I really, really wanted to like this, but I really really did not. I’ve read some of King’s Mary Russell series which I’ve massively enjoyed. Unfortunately the first installment of the Kate Martinelli series was not for me. I’m halfway tempted to try the second in the series to see if I like it better. It appears that this was King’s debut, so maybe she was just working some stuff out in her first novel?
Detective Kate Martinelli was just promoted to homicide and keeps her private life to herself. At work, she’s professional and competent, but is never one to invite coworkers home or go out for drinks after a shift. It’s the early 90s and she’s living with a woman so she thinks if her coworkers find out, she’ll suddenly be treated differently and assigned different cases. She’s paired up with Hawkin, a seasoned detective who sleeps rarely and is generally well respected. The two of them get called in on a series of child murders that are connected to an insular community that doesn’t have many modern amenities. They’re not religious fanatics or anything, just people who like to keep to themselves. That becomes impossible with the police investigating why dead children keep being dumped in their neighborhood.

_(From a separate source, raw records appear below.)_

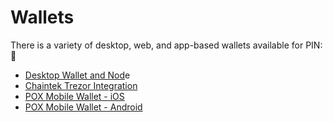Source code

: # Wallets

There is a variety of desktop, web, and app-based wallets available for PIN: 📌 

* [Desktop Wallet and Nod](https://github.com/floblockchain/flo/releases/tag/v0.15.2.0)e
* [Chaintek Trezor Integration](https://wallet.chaintek.net%20)
* [POX Mobile Wallet - iOS](https://play.google.com/store/apps/details?id=com.zhujici.pox.host&hl=en_US)
* [POX Mobile Wallet - Android](https://play.google.com/store/apps/details?id=com.zhujici.pox.host)


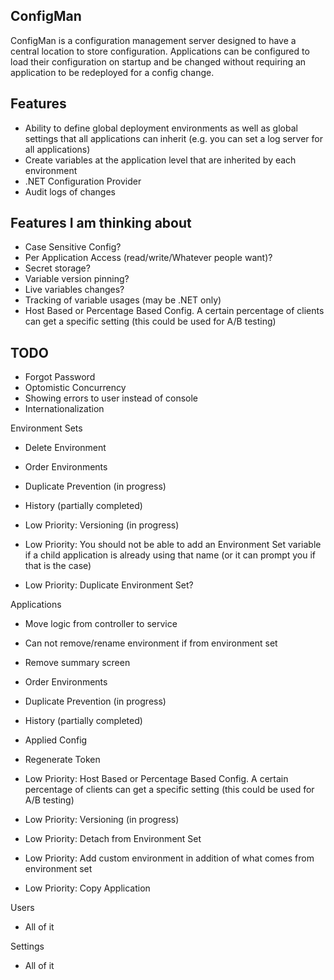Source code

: ## ConfigMan

ConfigMan is a configuration management server designed to have a central location to store configuration. Applications can be configured to load their configuration
on startup and be changed without requiring an application to be redeployed for a config change.

## Features
- Ability to define global deployment environments as well as global settings that all applications can inherit (e.g. you can set a log server for all applications)
- Create variables at the application level that are inherited by each environment
- .NET Configuration Provider
- Audit logs of changes

## Features I am thinking about
- Case Sensitive Config?
- Per Application Access (read/write/Whatever people want)?
- Secret storage?
- Variable version pinning?
- Live variables changes?
- Tracking of variable usages (may be .NET only)
- Host Based or Percentage Based Config. A certain percentage of clients can get a specific setting (this could be used for A/B testing)


## TODO
- Forgot Password
- Optomistic Concurrency
- Showing errors to user instead of console
- Internationalization

Environment Sets
- Delete Environment
- Order Environments
- Duplicate Prevention (in progress)
- History (partially completed)

- Low Priority: Versioning (in progress)
- Low Priority: You should not be able to add an Environment Set variable if a child application is already using that name (or it can prompt you if that is the case)
- Low Priority: Duplicate Environment Set?

Applications
- Move logic from controller to service
- Can not remove/rename environment if from environment set
- Remove summary screen
- Order Environments
- Duplicate Prevention (in progress)
- History (partially completed)
- Applied Config 
- Regenerate Token

- Low Priority: Host Based or Percentage Based Config. A certain percentage of clients can get a specific setting (this could be used for A/B testing)
- Low Priority: Versioning (in progress)
- Low Priority: Detach from Environment Set
- Low Priority: Add custom environment in addition of what comes from environment set
- Low Priority: Copy Application
 
Users
- All of it

Settings
- All of it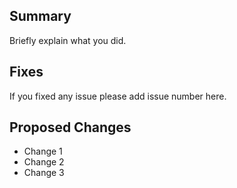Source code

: ## Summary

Briefly explain what you did.


## Fixes

If you fixed any issue please add issue number here.

## Proposed Changes

- Change 1
- Change 2
- Change 3
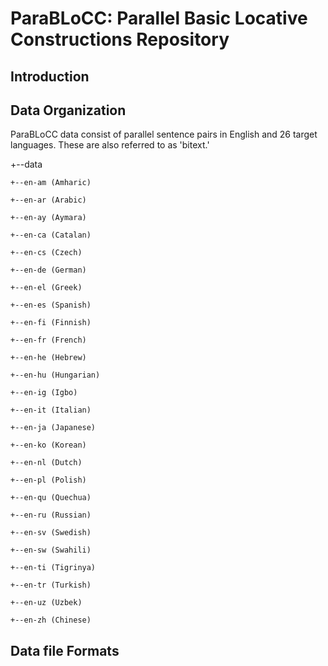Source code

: # ParaBLoCC: Parallel Basic Locative Constructions Repository

## Introduction

## Data Organization
ParaBLoCC data consist of parallel sentence pairs in English and 26 target languages. These are also referred to as 'bitext.'  

+--data

	+--en-am (Amharic)

	+--en-ar (Arabic)

	+--en-ay (Aymara)

	+--en-ca (Catalan)

	+--en-cs (Czech)

	+--en-de (German)

	+--en-el (Greek)

	+--en-es (Spanish)

	+--en-fi (Finnish)

	+--en-fr (French)

	+--en-he (Hebrew)

	+--en-hu (Hungarian)

	+--en-ig (Igbo)

	+--en-it (Italian)

	+--en-ja (Japanese)

	+--en-ko (Korean)

	+--en-nl (Dutch)

	+--en-pl (Polish)

	+--en-qu (Quechua)

	+--en-ru (Russian)

	+--en-sv (Swedish)

	+--en-sw (Swahili)

	+--en-ti (Tigrinya)

	+--en-tr (Turkish)

	+--en-uz (Uzbek)

	+--en-zh (Chinese)

## Data file Formats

On one hand, King creates some very interesting characters and an interesting set of crimes to solve. On the other hand, the plot was so weirdly paced that I could never get into the story. The murders are solved part way through and that fizzles most of the tension created by their case. From there, Martinelli is forced to let the police into her personal life and babysit a victim. There are weird interludes with precocious children, art criticism, and psychobabble. All this works to undermine the credibility of King’s mystery and the characters within. It’s really sad because I could really go for a solid LGBTQ detective series!